Semi-supervised Max-margin Topic Model with Manifold Posterior Regularization

Semi-supervised Max-margin Topic Model with Manifold Posterior Regularization

Wenbo Hu, Jun Zhu, Hang Su, Jingwei Zhuo, Bo Zhang

Proceedings of the Twenty-Sixth International Joint Conference on Artificial Intelligence
Main track. Pages 1865-1871. https://doi.org/10.24963/ijcai.2017/259

Supervised topic models leverage label information to learn discriminative latent topic representations. As collecting a fully labeled dataset is often time-consuming, semi-supervised learning is of high interest.
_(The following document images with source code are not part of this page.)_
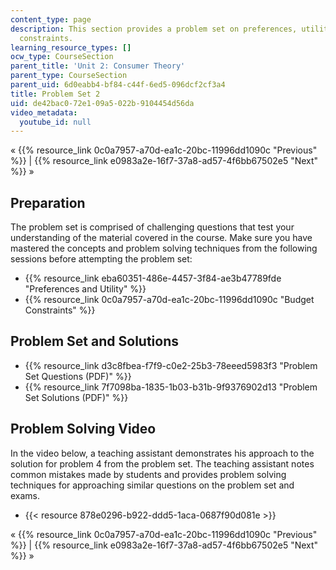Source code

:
 ```yaml
---
content_type: page
description: This section provides a problem set on preferences, utility, and budget
  constraints.
learning_resource_types: []
ocw_type: CourseSection
parent_title: 'Unit 2: Consumer Theory'
parent_type: CourseSection
parent_uid: 6d0eabb4-bf84-c44f-6ed5-096dcf2cf3a4
title: Problem Set 2
uid: de42bac0-72e1-09a5-022b-9104454d56da
video_metadata:
  youtube_id: null
---
```


« {{% resource_link 0c0a7957-a70d-ea1c-20bc-11996dd1090c "Previous" %}} | {{% resource_link e0983a2e-16f7-37a8-ad57-4f6bb67502e5 "Next" %}} »

Preparation
-----------

The problem set is comprised of challenging questions that test your understanding of the material covered in the course. Make sure you have mastered the concepts and problem solving techniques from the following sessions before attempting the problem set:

*   {{% resource_link eba60351-486e-4457-3f84-ae3b47789fde "Preferences and Utility" %}}
*   {{% resource_link 0c0a7957-a70d-ea1c-20bc-11996dd1090c "Budget Constraints" %}}

Problem Set and Solutions
-------------------------

*   {{% resource_link d3c8fbea-f7f9-c0e2-25b3-78eeed5983f3 "Problem Set Questions (PDF)" %}}
*   {{% resource_link 7f7098ba-1835-1b03-b31b-9f9376902d13 "Problem Set Solutions (PDF)" %}}

Problem Solving Video
---------------------

In the video below, a teaching assistant demonstrates his approach to the solution for problem 4 from the problem set. The teaching assistant notes common mistakes made by students and provides problem solving techniques for approaching similar questions on the problem set and exams.

*   {{< resource 878e0296-b922-ddd5-1aca-0687f90d081e >}}

« {{% resource_link 0c0a7957-a70d-ea1c-20bc-11996dd1090c "Previous" %}} | {{% resource_link e0983a2e-16f7-37a8-ad57-4f6bb67502e5 "Next" %}} »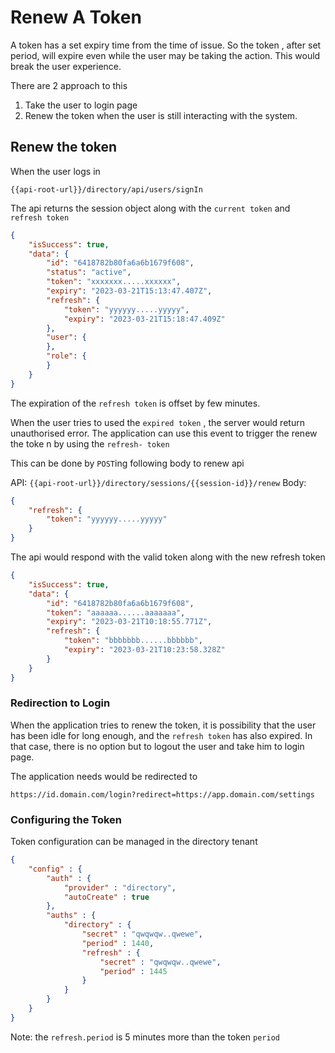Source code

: # Renew A Token

A token has a set expiry  time from the time of issue. So the token , after set period, will expire even while the user may be taking the action. This would break the user experience.

There are 2 approach to this

1. Take the user to login page
2. Renew the token when the user is still interacting with the system.

## Renew the token

When the user logs in 

`{{api-root-url}}/directory/api/users/signIn`

The api returns the session object along with the `current token` and` refresh token`

```JSON
{
	"isSuccess": true,
	"data": {
		"id": "6418782b80fa6a6b1679f608",
		"status": "active",
		"token": "xxxxxxx.....xxxxxx",
		"expiry": "2023-03-21T15:13:47.407Z",
		"refresh": {
			"token": "yyyyyy.....yyyyy",
			"expiry": "2023-03-21T15:18:47.409Z"
		},
		"user": {
		},
		"role": {
		}
	}
}
```

The expiration of the `refresh token`  is offset by few minutes.

When the user tries to used the `expired token` , the server would return  unauthorised  error. The application can use this event to trigger the renew the toke n by using the `refresh- token`

This can be done by `POST`ing  following body to renew api

API: `{{api-root-url}}/directory/sessions/{{session-id}}/renew`
Body:
```JSON
{
	"refresh": {
		"token": "yyyyyy.....yyyyy"
	}
}
```

The api would respond with the valid token along with the new refresh token
```JSON
{
	"isSuccess": true,
	"data": {
		"id": "6418782b80fa6a6b1679f608",
		"token": "aaaaaa......aaaaaaa",
		"expiry": "2023-03-21T10:18:55.771Z",
		"refresh": {
			"token": "bbbbbbb......bbbbbb",
			"expiry": "2023-03-21T10:23:58.328Z"
		}
	}
}
```

### Redirection to Login

When the application tries to renew the token, it is possibility that the user has been idle for long enough, and the  `refresh token` has also expired. In that case, there is no option but to logout the user and take him to login page.

The application needs would be redirected to 

`https://id.domain.com/login?redirect=https://app.domain.com/settings`

### Configuring the Token

Token configuration can be managed in the directory tenant

```JSON
{
	"config" : {
        "auth" : {
            "provider" : "directory",
            "autoCreate" : true
        },
        "auths" : {
            "directory" : {
                "secret" : "qwqwqw..qwewe",
                "period" : 1440,
                "refresh" : {
                    "secret" : "qwqwqw..qwewe",
                    "period" : 1445
                }
            }
        }
    }
}
```

Note: the `refresh.period`  is 5 minutes more than the token `period`
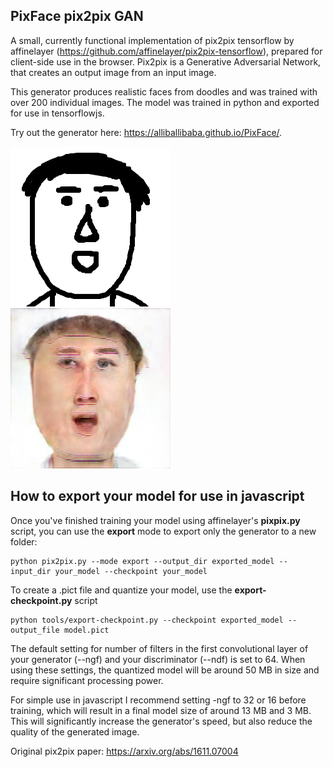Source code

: ## PixFace pix2pix GAN

A small, currently functional implementation of pix2pix tensorflow by affinelayer (https://github.com/affinelayer/pix2pix-tensorflow), prepared for client-side use in the browser. Pix2pix is a Generative Adversarial Network, that creates an output image from an input image.

This generator produces realistic faces from doodles and was trained with over 200 individual images. 
The model was trained in python and exported for use in tensorflowjs. 

Try out the generator here: https://alliballibaba.github.io/PixFace/. 

![alt text](https://github.com/AlliBalliBaba/PixFace/blob/master/images/display1.jpg) ![alt text](https://github.com/AlliBalliBaba/PixFace/blob/master/images/display2.jpg)

## How to export your model for use in javascript

Once you've finished training your model using affinelayer's **pixpix.py** script, you can use the **export** mode to export only the generator to a new folder:

```
python pix2pix.py --mode export --output_dir exported_model --input_dir your_model --checkpoint your_model
```

To create a .pict file and quantize your model, use the **export-checkpoint.py** script

```
python tools/export-checkpoint.py --checkpoint exported_model --output_file model.pict
```

The default setting for number of filters in the first convolutional layer of your generator (--ngf) and your discriminator (--ndf) is set to 64. When using these settings, the quantized model will be around 50 MB in size and require significant processing power.

For simple use in javascript I recommend setting -ngf to 32 or 16 before training, which will result in a final model size of around 13 MB and 3 MB. This will significantly increase the generator's speed, but also reduce the quality of the generated image.


Original pix2pix paper: https://arxiv.org/abs/1611.07004
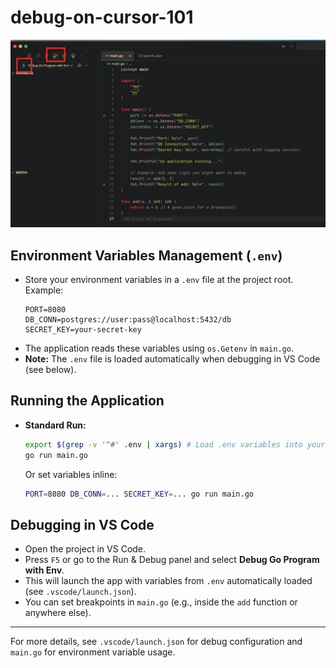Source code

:# debug-on-cursor-101

![ScreenShot](Screenshot.png)

## Environment Variables Management (`.env`)

- Store your environment variables in a `.env` file at the project root. Example:
  ```env
  PORT=8080
  DB_CONN=postgres://user:pass@localhost:5432/db
  SECRET_KEY=your-secret-key
  ```
- The application reads these variables using `os.Getenv` in `main.go`.
- **Note:** The `.env` file is loaded automatically when debugging in VS Code (see below).

## Running the Application

- **Standard Run:**
  ```sh
  export $(grep -v '^#' .env | xargs) # Load .env variables into your shell
  go run main.go
  ```
  Or set variables inline:
  ```sh
  PORT=8080 DB_CONN=... SECRET_KEY=... go run main.go
  ```

## Debugging in VS Code

- Open the project in VS Code.
- Press `F5` or go to the Run & Debug panel and select **Debug Go Program with Env**.
- This will launch the app with variables from `.env` automatically loaded (see `.vscode/launch.json`).
- You can set breakpoints in `main.go` (e.g., inside the `add` function or anywhere else).

---

For more details, see `.vscode/launch.json` for debug configuration and `main.go` for environment variable usage.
In this paper, we present an effective semi-supervised max-margin topic model by naturally introducing manifold posterior regularization to a regularized Bayesian topic model, named LapMedLDA. The model jointly learns latent topics and a related classifier with only a small fraction of labeled documents. To perform the approximate inference, we derive an efficient stochastic gradient MCMC method. Unlike the previous semi-supervised topic models, our model adopts a tight coupling between the generative topic model and the discriminative classifier. Extensive experiments demonstrate that such tight coupling brings significant benefits in quantitative and qualitative performance.
Keywords:
Machine Learning: Semi-Supervised Learning
Natural Language Processing: Natural Language Processing
Natural Language Processing: Text Classification